Exercise data Start Marker

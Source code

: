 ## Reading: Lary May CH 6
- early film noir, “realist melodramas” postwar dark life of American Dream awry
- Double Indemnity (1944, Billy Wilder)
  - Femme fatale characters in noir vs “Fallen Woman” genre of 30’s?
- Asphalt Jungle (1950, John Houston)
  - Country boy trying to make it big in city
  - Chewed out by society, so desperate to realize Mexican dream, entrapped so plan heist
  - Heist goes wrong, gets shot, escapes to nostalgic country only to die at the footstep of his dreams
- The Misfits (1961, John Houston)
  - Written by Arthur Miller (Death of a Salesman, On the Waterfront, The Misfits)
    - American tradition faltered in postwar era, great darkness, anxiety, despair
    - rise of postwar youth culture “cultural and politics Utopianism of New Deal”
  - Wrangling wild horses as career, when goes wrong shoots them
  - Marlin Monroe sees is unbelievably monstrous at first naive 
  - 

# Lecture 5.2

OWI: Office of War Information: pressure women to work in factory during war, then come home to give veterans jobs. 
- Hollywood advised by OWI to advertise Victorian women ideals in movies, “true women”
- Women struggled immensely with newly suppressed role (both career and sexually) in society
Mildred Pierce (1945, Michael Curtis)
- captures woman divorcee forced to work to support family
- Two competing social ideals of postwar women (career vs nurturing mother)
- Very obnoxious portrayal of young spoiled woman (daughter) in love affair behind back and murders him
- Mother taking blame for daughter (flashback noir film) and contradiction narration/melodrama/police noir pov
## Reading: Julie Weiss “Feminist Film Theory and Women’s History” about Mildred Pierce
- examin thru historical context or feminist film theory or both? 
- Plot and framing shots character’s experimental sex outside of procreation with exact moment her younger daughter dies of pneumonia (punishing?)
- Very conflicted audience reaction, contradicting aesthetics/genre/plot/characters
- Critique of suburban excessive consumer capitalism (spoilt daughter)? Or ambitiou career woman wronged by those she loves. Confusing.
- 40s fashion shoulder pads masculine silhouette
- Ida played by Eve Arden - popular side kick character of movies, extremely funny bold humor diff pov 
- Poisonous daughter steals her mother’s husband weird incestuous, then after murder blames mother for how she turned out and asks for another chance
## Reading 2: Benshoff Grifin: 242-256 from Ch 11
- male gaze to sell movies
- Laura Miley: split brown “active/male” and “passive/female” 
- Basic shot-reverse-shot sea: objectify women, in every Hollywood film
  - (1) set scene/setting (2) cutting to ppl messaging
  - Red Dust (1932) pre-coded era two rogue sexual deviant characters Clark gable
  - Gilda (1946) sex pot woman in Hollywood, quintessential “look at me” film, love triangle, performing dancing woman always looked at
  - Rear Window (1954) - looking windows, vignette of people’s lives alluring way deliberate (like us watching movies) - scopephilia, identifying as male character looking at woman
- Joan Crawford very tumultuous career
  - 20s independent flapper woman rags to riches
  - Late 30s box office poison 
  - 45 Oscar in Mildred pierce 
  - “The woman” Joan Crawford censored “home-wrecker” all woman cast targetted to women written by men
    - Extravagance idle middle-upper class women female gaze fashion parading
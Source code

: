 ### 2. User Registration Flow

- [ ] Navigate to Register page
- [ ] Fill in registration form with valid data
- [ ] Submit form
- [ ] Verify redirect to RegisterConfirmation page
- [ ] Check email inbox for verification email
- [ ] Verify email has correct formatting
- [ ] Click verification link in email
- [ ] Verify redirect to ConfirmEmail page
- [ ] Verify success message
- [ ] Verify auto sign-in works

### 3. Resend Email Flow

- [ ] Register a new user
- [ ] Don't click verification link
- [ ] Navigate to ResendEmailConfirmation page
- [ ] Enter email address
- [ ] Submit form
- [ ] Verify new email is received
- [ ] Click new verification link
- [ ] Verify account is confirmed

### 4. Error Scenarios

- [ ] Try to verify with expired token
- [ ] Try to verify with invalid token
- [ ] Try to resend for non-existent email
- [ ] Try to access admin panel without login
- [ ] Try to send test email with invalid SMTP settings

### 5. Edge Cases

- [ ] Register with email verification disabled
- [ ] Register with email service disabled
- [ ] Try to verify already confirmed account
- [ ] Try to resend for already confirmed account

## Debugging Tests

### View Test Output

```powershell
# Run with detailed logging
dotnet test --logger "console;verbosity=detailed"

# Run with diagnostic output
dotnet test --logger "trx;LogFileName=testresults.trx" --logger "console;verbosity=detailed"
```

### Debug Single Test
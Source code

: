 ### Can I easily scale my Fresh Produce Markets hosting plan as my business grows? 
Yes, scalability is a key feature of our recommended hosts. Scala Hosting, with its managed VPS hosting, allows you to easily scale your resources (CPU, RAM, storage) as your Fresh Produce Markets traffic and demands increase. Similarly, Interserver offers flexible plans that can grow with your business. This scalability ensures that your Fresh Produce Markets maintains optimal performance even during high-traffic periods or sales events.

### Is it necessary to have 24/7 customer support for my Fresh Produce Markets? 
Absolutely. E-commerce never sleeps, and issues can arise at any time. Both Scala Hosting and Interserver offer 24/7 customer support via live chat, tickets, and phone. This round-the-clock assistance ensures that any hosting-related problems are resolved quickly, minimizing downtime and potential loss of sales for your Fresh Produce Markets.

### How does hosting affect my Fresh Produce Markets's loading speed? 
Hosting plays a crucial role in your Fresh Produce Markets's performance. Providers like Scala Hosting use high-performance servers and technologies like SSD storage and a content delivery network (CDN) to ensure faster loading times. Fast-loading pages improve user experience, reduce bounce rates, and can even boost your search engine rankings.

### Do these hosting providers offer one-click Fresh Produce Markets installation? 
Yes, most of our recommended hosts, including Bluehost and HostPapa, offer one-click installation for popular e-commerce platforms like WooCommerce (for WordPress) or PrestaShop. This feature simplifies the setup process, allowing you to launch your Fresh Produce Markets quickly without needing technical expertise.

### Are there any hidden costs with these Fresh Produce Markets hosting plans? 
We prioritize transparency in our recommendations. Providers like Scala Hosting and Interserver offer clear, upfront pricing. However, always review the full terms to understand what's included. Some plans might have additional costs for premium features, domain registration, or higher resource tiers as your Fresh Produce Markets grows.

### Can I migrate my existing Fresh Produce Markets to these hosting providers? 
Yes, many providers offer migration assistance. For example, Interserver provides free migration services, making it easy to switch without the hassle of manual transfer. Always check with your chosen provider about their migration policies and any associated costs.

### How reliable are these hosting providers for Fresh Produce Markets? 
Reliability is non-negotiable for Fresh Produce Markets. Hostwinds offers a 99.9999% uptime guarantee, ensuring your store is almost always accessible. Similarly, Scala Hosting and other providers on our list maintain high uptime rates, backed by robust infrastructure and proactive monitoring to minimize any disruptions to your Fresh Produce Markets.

Exercise data End Marker

■ **Problem statement**: Beginning at the line with "- Basic shot-reverse-shot" and ending at the line with "- Gilda (1946)", reproduce each line of the data above exactly, and add no other lines.

■ **Reply**:
- Basic shot-reverse-shot sea: objectify women, in every Hollywood film
  - (1) set scene/setting (2) cutting to ppl messaging
  - Red Dust (1932) pre-coded era two rogue sexual deviant characters Clark gable
  - Gilda (1946) sex pot woman in Hollywood, quintessential “look at me” film, love triangle, performing dancing woman always looked at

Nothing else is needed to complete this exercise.